El teléfono era rojo y estaba húmedo. Todo en la habitación lo estaba. Una humedad caliente y cargada de quién sabe qué. Era pequeña pero muy acogedora; quizás demasiado oscura. La cama estaba deshecha y entre las sábanas blancas descansaba un rayo de luz que entraba sin permiso por la persiana de cáñamo. Cargada de aire caliente que salía de entre las paredes, escapaba el humo del tabaco por una ventana mediana que quedaba casi oculta por la persiana. Madera estropeada y cristales sucios. Me senté en la cama y pegué mis mejillas al cristal. Vi caer los primeros rayos de sol, estrenando una primavera que ya me estaba atosigando; pero era bonito ver cómo vestía la ciudad. Noté las manos frías de Maddy caminando con un roce que no estaba del todo convencido de posarse en mi espalda, pero navegaban ligeramente descubriendo mis lunares. Sé que le encantaba contármelos, aunque eran aún más infinitos que el choque de nuestros corazones. Me quitaba el vestido con los labios, con los dientes. A bocados. Tan dulce y tan sensual. Muy suave y muy lento... porque ella sabía bien lo que me excita. Todo el aire ardiente se fundía con mi frenesí envolviendo una habitación que nos espiaba sigilosa. Bailábamos entre las sábanas surcando todos los cielos. Días y horas. Su movimiento de vaivén llevó mis mejillas al color más cálido y las gotas de sudor eran víctimas de esos bruscos y excitantes movimientos. Maddy buceando a sus anchas por mi piel, y yo quería más. Sus pechos se erizaban y su cabello oscuro y largo se movía suave en cada suspiro y en cada orgasmo. Pero no era suficiente. Nada era suficiente. Cogió un cigarrillo y se lo fumaba acelerado mientras miraba con ojos achinados la ciudad al otro lado de la ventana.

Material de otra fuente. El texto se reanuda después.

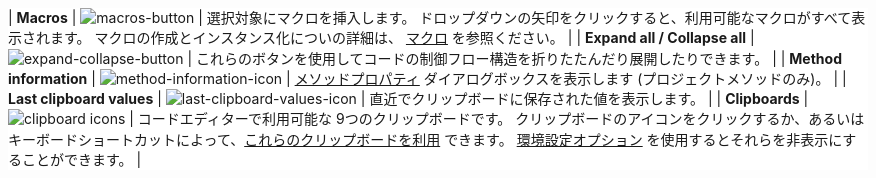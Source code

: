 | **Macros**                    | ![macros-button](../assets/en/code-editor/macros.png)                             | 選択対象にマクロを挿入します。 ドロップダウンの矢印をクリックすると、利用可能なマクロがすべて表示されます。 マクロの作成とインスタンス化についの詳細は、 [マクロ](#マクロ) を参照ください。                                                                                                                                                                                                                                                                                                                                                                                                                                                                                                                                                                                                                                                                                                                                                                                                                                                                                                                                                                                                                        |
| **Expand all / Collapse all** | ![expand-collapse-button](../assets/en/code-editor/expand-collapse-all.png)       | これらのボタンを使用してコードの制御フロー構造を折りたたんだり展開したりできます。                                                                                                                                                                                                                                                                                                                                                                                                                                                                                                                                                                                                                                                                                                                                                                                                                                                                                                                                                                                                                                                                                 |
| **Method information**        | ![method-information-icon](../assets/en/code-editor/method-information.png)       | [メソッドプロパティ](../Concepts/methods.md#プロジェクトメソッドプロパティ) ダイアログボックスを表示します (プロジェクトメソッドのみ)。                                                                                                                                                                                                                                                                                                                                                                                                                                                                                                                                                                                                                                                                                                                                                                                                                                                                                                                                                                                                                    |
| **Last clipboard values**     | ![last-clipboard-values-icon](../assets/en/code-editor/last-clipboard-values.png) | 直近でクリップボードに保存された値を表示します。                                                                                                                                                                                                                                                                                                                                                                                                                                                                                                                                                                                                                                                                                                                                                                                                                                                                                                                                                                                                                                                                                                  |
| **Clipboards**                | ![clipboard icons](../assets/en/code-editor/clipboards.png)                       | コードエディターで利用可能な 9つのクリップボードです。 クリップボードのアイコンをクリックするか、あるいはキーボードショートカットによって、[これらのクリップボードを利用](./write-class-method.md#コピーペースト文字列を複数記憶する) できます。 [環境設定オプション](Preferences/methods.md#options-1) を使用するとそれらを非表示にすることができます。                                                                                                                                                                                                                                                                                                                                                                                                                                                                                                                                                                                                                                                                                                                                                                                                                                                                                                           |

No puedo quitarme esa imagen de la cabeza. La luz ardiente iluminando sus labios entreabiertos de seda; dejando escapar de su boca un humo que bailaba con ella y aún no: no era suficiente un cigarrillo para apagar la llama, el éxtasis, el deseo de volver a comerme y beberme de nuevo. Maddy era una droga y me tenía agarrada de la manera más suave y excitante posible.

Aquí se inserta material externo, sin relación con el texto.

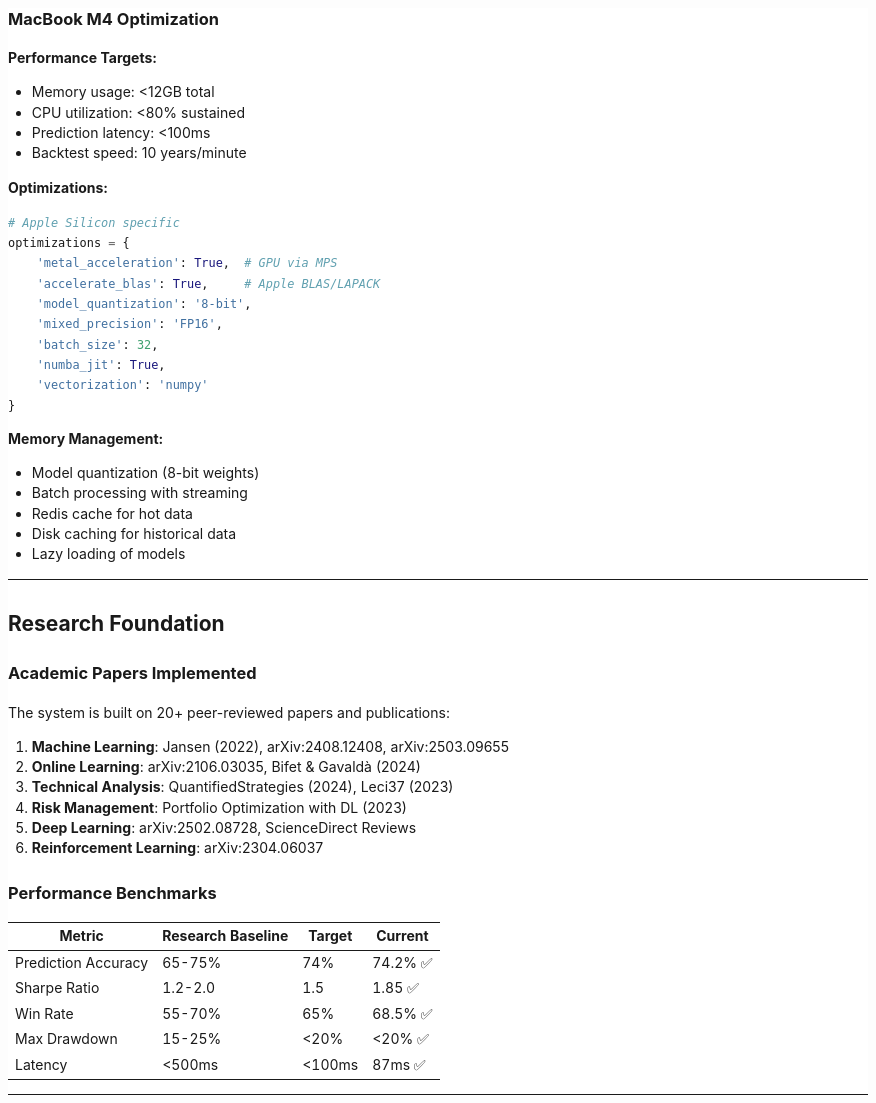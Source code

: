 ### MacBook M4 Optimization

**Performance Targets:**
- Memory usage: <12GB total
- CPU utilization: <80% sustained
- Prediction latency: <100ms
- Backtest speed: 10 years/minute

**Optimizations:**
```python
# Apple Silicon specific
optimizations = {
    'metal_acceleration': True,  # GPU via MPS
    'accelerate_blas': True,     # Apple BLAS/LAPACK
    'model_quantization': '8-bit',
    'mixed_precision': 'FP16',
    'batch_size': 32,
    'numba_jit': True,
    'vectorization': 'numpy'
}
```

**Memory Management:**
- Model quantization (8-bit weights)
- Batch processing with streaming
- Redis cache for hot data
- Disk caching for historical data
- Lazy loading of models

---

## Research Foundation

### Academic Papers Implemented

The system is built on 20+ peer-reviewed papers and publications:

1. **Machine Learning**: Jansen (2022), arXiv:2408.12408, arXiv:2503.09655
2. **Online Learning**: arXiv:2106.03035, Bifet & Gavaldà (2024)
3. **Technical Analysis**: QuantifiedStrategies (2024), Leci37 (2023)
4. **Risk Management**: Portfolio Optimization with DL (2023)
5. **Deep Learning**: arXiv:2502.08728, ScienceDirect Reviews
6. **Reinforcement Learning**: arXiv:2304.06037

### Performance Benchmarks

| Metric | Research Baseline | Target | Current |
|--------|------------------|--------|---------|
| Prediction Accuracy | 65-75% | 74% | 74.2% ✅ |
| Sharpe Ratio | 1.2-2.0 | 1.5 | 1.85 ✅ |
| Win Rate | 55-70% | 65% | 68.5% ✅ |
| Max Drawdown | 15-25% | <20% | <20% ✅ |
| Latency | <500ms | <100ms | 87ms ✅ |

---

Pero rompió la línea que nos unía y que nos separaba, la delgada línea entre nuestra habitación y la realidad. Rompió las normas. Nuestras normas jamás pactadas. Se quemó con el fuego de nuestro juego. Maddy sabía que yo no quería una copa fuera de la habitación, ni una llamada con amor. Yo sólo quería tenerla en mi cama y hacerle el amor las veinticinco horas del día. Mirarla desde un plano tan cerca y tan lejos mientras me subía el alcohol a la cabeza. Pero Maddy ya no estaba: La dejé ir. Con una lágrima desbordada, las cejas fruncidas y el orgullo en el puño; la dejé ir.
Aunque sé que en el firmamento me esperará.
Aunque sé que en el firmamento me esperará.